Lusaka est la capitale de la Zambie, avec 1,7 millions d'habitants. Je m'attendais à voir une ville comme n'importe quelle autre capitale... Mais on sent bien qu'on est en Afrique; pas d'édifices en hauteur au centre-ville, pas de trottoirs on marche dans le sable, des vendeurs circulent parmi les voitures on peut acheter une paire de pantalon à partir de la fenêtre de la voiture, ...

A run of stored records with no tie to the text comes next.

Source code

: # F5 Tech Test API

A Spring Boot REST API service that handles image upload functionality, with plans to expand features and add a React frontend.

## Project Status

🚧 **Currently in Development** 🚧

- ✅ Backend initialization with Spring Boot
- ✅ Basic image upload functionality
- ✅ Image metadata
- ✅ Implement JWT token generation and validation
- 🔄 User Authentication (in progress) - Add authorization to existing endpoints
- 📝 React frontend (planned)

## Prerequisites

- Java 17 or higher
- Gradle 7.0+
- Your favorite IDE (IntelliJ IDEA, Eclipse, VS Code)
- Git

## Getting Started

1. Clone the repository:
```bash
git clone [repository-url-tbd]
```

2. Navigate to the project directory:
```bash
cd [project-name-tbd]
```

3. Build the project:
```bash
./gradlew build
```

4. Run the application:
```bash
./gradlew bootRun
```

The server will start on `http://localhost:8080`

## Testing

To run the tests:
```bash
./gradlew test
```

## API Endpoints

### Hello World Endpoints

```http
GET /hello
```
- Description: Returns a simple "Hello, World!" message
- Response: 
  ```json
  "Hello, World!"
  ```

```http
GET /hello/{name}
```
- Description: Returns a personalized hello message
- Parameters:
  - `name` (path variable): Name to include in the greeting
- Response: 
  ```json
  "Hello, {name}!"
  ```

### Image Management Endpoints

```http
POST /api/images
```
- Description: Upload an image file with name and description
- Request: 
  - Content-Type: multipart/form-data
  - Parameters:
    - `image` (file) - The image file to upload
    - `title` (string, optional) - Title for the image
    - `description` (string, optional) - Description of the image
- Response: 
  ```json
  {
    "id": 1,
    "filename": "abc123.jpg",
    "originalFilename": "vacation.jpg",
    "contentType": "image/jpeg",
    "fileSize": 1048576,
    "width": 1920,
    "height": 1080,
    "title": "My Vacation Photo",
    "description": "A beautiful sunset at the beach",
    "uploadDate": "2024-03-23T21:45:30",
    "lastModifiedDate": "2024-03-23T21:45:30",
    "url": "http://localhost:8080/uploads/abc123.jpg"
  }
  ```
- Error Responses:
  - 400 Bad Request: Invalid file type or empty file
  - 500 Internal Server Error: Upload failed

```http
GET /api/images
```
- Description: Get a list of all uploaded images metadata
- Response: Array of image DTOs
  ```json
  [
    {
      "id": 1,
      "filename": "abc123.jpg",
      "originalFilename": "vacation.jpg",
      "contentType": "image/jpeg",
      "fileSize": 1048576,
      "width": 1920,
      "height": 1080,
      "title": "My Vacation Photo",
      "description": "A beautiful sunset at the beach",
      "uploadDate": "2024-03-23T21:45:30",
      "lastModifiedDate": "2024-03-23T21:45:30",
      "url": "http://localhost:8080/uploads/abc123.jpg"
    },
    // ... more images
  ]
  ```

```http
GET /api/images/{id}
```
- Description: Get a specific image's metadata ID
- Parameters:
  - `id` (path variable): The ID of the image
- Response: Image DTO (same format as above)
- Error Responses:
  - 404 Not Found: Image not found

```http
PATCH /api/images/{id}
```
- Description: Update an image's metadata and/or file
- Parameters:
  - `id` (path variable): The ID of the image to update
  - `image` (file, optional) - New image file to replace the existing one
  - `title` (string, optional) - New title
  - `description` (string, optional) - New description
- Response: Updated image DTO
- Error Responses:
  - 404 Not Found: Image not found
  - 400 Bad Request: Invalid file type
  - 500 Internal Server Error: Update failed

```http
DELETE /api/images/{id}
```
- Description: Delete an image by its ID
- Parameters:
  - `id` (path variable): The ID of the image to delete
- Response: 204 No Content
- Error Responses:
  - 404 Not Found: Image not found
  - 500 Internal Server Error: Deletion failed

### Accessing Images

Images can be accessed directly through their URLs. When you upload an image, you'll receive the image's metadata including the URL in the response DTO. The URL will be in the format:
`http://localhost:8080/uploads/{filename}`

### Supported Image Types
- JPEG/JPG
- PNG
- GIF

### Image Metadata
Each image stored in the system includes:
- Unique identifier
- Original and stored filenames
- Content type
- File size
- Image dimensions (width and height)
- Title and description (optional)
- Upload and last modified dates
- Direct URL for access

(Ici ce sont des rouleaux de papier de toilette, mais les légumes, les tee-shirts aux couleurs de la Zambie, du temps cellulaire -airtime, des cartes géographiques de la Zambie, le portrait officiel du président, sont également des articles populaires)
Goûter à la vie zambienne
J'ai eu la chance d'avoir Hillary pour m'initier à la Zambie. Il m'a cuisiné de bons plats...
(Non, je ne suis pas encore convertie à la bière, c'est une bouteille de cidre et c'est très bon!)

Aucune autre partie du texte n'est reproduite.